Start of Block

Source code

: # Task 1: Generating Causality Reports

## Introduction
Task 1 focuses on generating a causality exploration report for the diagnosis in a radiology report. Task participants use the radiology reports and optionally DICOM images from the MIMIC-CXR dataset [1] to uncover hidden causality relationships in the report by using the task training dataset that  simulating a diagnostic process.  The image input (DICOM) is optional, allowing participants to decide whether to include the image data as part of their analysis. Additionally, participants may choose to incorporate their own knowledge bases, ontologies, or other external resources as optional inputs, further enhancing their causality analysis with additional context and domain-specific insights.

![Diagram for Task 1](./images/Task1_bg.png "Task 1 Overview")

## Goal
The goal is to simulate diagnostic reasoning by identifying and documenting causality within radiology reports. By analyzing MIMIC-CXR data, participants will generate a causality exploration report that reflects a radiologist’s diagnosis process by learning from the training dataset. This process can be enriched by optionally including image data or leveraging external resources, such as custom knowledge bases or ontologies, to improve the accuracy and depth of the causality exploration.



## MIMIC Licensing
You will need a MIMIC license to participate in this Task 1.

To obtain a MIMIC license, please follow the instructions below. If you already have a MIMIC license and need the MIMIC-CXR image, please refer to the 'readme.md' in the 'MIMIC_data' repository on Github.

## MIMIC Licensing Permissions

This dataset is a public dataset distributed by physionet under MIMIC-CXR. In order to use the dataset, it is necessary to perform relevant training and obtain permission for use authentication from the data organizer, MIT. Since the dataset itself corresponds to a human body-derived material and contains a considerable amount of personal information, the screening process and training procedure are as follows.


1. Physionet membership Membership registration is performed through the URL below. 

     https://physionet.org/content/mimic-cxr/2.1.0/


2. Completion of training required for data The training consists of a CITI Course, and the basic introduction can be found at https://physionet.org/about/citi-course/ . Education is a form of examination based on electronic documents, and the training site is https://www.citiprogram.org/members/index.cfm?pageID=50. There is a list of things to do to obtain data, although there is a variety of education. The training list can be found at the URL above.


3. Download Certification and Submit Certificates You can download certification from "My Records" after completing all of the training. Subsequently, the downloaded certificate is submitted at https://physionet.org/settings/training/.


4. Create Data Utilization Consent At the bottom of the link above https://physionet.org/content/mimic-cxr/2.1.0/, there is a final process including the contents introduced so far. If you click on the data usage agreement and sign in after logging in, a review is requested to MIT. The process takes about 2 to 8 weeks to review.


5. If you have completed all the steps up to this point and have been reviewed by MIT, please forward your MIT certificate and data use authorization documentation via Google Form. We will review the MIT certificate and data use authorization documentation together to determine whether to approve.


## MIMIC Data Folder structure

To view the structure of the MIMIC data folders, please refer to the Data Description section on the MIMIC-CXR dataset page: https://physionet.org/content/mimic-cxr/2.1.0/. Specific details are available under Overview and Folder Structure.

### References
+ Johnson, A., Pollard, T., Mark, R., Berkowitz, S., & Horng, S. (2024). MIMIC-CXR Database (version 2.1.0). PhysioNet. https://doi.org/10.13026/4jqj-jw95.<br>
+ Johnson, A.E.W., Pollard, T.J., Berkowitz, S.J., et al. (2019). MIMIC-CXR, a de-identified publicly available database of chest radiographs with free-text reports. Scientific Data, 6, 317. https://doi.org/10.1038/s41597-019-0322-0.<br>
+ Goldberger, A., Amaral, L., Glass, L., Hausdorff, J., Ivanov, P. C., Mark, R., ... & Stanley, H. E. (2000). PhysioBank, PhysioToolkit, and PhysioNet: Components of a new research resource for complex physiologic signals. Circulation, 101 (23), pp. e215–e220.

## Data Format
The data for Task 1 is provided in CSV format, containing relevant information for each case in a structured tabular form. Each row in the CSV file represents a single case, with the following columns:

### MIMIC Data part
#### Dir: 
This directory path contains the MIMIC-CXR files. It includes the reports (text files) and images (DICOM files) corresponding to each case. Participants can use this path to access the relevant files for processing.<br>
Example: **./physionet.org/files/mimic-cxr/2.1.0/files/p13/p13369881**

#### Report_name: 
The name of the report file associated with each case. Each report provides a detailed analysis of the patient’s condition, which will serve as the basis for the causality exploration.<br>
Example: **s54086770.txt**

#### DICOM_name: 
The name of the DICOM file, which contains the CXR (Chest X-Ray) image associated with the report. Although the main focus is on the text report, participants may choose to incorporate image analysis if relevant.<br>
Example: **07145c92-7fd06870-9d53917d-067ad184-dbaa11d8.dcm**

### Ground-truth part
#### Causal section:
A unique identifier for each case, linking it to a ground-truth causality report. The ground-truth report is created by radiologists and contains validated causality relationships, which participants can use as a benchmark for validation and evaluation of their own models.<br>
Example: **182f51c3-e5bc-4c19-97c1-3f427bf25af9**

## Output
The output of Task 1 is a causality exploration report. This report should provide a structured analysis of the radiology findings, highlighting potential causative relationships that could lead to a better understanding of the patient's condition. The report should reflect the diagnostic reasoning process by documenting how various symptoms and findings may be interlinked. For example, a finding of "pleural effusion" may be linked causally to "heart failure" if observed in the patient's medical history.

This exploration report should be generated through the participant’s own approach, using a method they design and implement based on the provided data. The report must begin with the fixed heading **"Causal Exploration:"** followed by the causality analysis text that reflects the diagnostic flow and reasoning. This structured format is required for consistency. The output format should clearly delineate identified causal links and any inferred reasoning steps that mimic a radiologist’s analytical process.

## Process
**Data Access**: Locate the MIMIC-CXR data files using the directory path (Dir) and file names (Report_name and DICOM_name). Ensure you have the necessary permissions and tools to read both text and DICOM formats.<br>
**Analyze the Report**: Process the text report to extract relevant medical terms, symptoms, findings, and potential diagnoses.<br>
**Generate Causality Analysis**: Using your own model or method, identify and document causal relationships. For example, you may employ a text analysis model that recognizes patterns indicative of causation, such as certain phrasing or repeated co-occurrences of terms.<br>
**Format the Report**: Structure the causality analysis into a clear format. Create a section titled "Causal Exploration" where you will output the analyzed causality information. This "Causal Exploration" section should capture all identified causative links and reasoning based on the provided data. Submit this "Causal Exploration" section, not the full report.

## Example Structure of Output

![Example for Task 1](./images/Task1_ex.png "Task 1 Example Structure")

End of Block

DESCRIPTION OF THE TASK: Copy out the data above, word for word.

REPLY:
Source code

: # Task 1: Generating Causality Reports

## Introduction
Task 1 focuses on generating a causality exploration report for the diagnosis in a radiology report. Task participants use the radiology reports and optionally DICOM images from the MIMIC-CXR dataset [1] to uncover hidden causality relationships in the report by using the task training dataset that  simulating a diagnostic process.  The image input (DICOM) is optional, allowing participants to decide whether to include the image data as part of their analysis. Additionally, participants may choose to incorporate their own knowledge bases, ontologies, or other external resources as optional inputs, further enhancing their causality analysis with additional context and domain-specific insights.

![Diagram for Task 1](./images/Task1_bg.png "Task 1 Overview")

## Goal
The goal is to simulate diagnostic reasoning by identifying and documenting causality within radiology reports. By analyzing MIMIC-CXR data, participants will generate a causality exploration report that reflects a radiologist’s diagnosis process by learning from the training dataset. This process can be enriched by optionally including image data or leveraging external resources, such as custom knowledge bases or ontologies, to improve the accuracy and depth of the causality exploration.



## MIMIC Licensing
You will need a MIMIC license to participate in this Task 1.

To obtain a MIMIC license, please follow the instructions below. If you already have a MIMIC license and need the MIMIC-CXR image, please refer to the 'readme.md' in the 'MIMIC_data' repository on Github.

## MIMIC Licensing Permissions

This dataset is a public dataset distributed by physionet under MIMIC-CXR. In order to use the dataset, it is necessary to perform relevant training and obtain permission for use authentication from the data organizer, MIT. Since the dataset itself corresponds to a human body-derived material and contains a considerable amount of personal information, the screening process and training procedure are as follows.


1. Physionet membership Membership registration is performed through the URL below. 

     https://physionet.org/content/mimic-cxr/2.1.0/


2. Completion of training required for data The training consists of a CITI Course, and the basic introduction can be found at https://physionet.org/about/citi-course/ . Education is a form of examination based on electronic documents, and the training site is https://www.citiprogram.org/members/index.cfm?pageID=50. There is a list of things to do to obtain data, although there is a variety of education. The training list can be found at the URL above.


3. Download Certification and Submit Certificates You can download certification from "My Records" after completing all of the training. Subsequently, the downloaded certificate is submitted at https://physionet.org/settings/training/.


4. Create Data Utilization Consent At the bottom of the link above https://physionet.org/content/mimic-cxr/2.1.0/, there is a final process including the contents introduced so far. If you click on the data usage agreement and sign in after logging in, a review is requested to MIT. The process takes about 2 to 8 weeks to review.


5. If you have completed all the steps up to this point and have been reviewed by MIT, please forward your MIT certificate and data use authorization documentation via Google Form. We will review the MIT certificate and data use authorization documentation together to determine whether to approve.


## MIMIC Data Folder structure

To view the structure of the MIMIC data folders, please refer to the Data Description section on the MIMIC-CXR dataset page: https://physionet.org/content/mimic-cxr/2.1.0/. Specific details are available under Overview and Folder Structure.

### References
+ Johnson, A., Pollard, T., Mark, R., Berkowitz, S., & Horng, S. (2024). MIMIC-CXR Database (version 2.1.0). PhysioNet. https://doi.org/10.13026/4jqj-jw95.<br>
+ Johnson, A.E.W., Pollard, T.J., Berkowitz, S.J., et al. (2019). MIMIC-CXR, a de-identified publicly available database of chest radiographs with free-text reports. Scientific Data, 6, 317. https://doi.org/10.1038/s41597-019-0322-0.<br>
+ Goldberger, A., Amaral, L., Glass, L., Hausdorff, J., Ivanov, P. C., Mark, R., ... & Stanley, H. E. (2000). PhysioBank, PhysioToolkit, and PhysioNet: Components of a new research resource for complex physiologic signals. Circulation, 101 (23), pp. e215–e220.

## Data Format
The data for Task 1 is provided in CSV format, containing relevant information for each case in a structured tabular form. Each row in the CSV file represents a single case, with the following columns:

### MIMIC Data part
#### Dir: 
This directory path contains the MIMIC-CXR files. It includes the reports (text files) and images (DICOM files) corresponding to each case. Participants can use this path to access the relevant files for processing.<br>
Example: **./physionet.org/files/mimic-cxr/2.1.0/files/p13/p13369881**

#### Report_name: 
The name of the report file associated with each case. Each report provides a detailed analysis of the patient’s condition, which will serve as the basis for the causality exploration.<br>
Example: **s54086770.txt**

#### DICOM_name: 
The name of the DICOM file, which contains the CXR (Chest X-Ray) image associated with the report. Although the main focus is on the text report, participants may choose to incorporate image analysis if relevant.<br>
Example: **07145c92-7fd06870-9d53917d-067ad184-dbaa11d8.dcm**

### Ground-truth part
#### Causal section:
A unique identifier for each case, linking it to a ground-truth causality report. The ground-truth report is created by radiologists and contains validated causality relationships, which participants can use as a benchmark for validation and evaluation of their own models.<br>
Example: **182f51c3-e5bc-4c19-97c1-3f427bf25af9**

## Output
The output of Task 1 is a causality exploration report. This report should provide a structured analysis of the radiology findings, highlighting potential causative relationships that could lead to a better understanding of the patient's condition. The report should reflect the diagnostic reasoning process by documenting how various symptoms and findings may be interlinked. For example, a finding of "pleural effusion" may be linked causally to "heart failure" if observed in the patient's medical history.

This exploration report should be generated through the participant’s own approach, using a method they design and implement based on the provided data. The report must begin with the fixed heading **"Causal Exploration:"** followed by the causality analysis text that reflects the diagnostic flow and reasoning. This structured format is required for consistency. The output format should clearly delineate identified causal links and any inferred reasoning steps that mimic a radiologist’s analytical process.

## Process
**Data Access**: Locate the MIMIC-CXR data files using the directory path (Dir) and file names (Report_name and DICOM_name). Ensure you have the necessary permissions and tools to read both text and DICOM formats.<br>
**Analyze the Report**: Process the text report to extract relevant medical terms, symptoms, findings, and potential diagnoses.<br>
**Generate Causality Analysis**: Using your own model or method, identify and document causal relationships. For example, you may employ a text analysis model that recognizes patterns indicative of causation, such as certain phrasing or repeated co-occurrences of terms.<br>
**Format the Report**: Structure the causality analysis into a clear format. Create a section titled "Causal Exploration" where you will output the analyzed causality information. This "Causal Exploration" section should capture all identified causative links and reasoning based on the provided data. Submit this "Causal Exploration" section, not the full report.

## Example Structure of Output

![Example for Task 1](./images/Task1_ex.png "Task 1 Example Structure")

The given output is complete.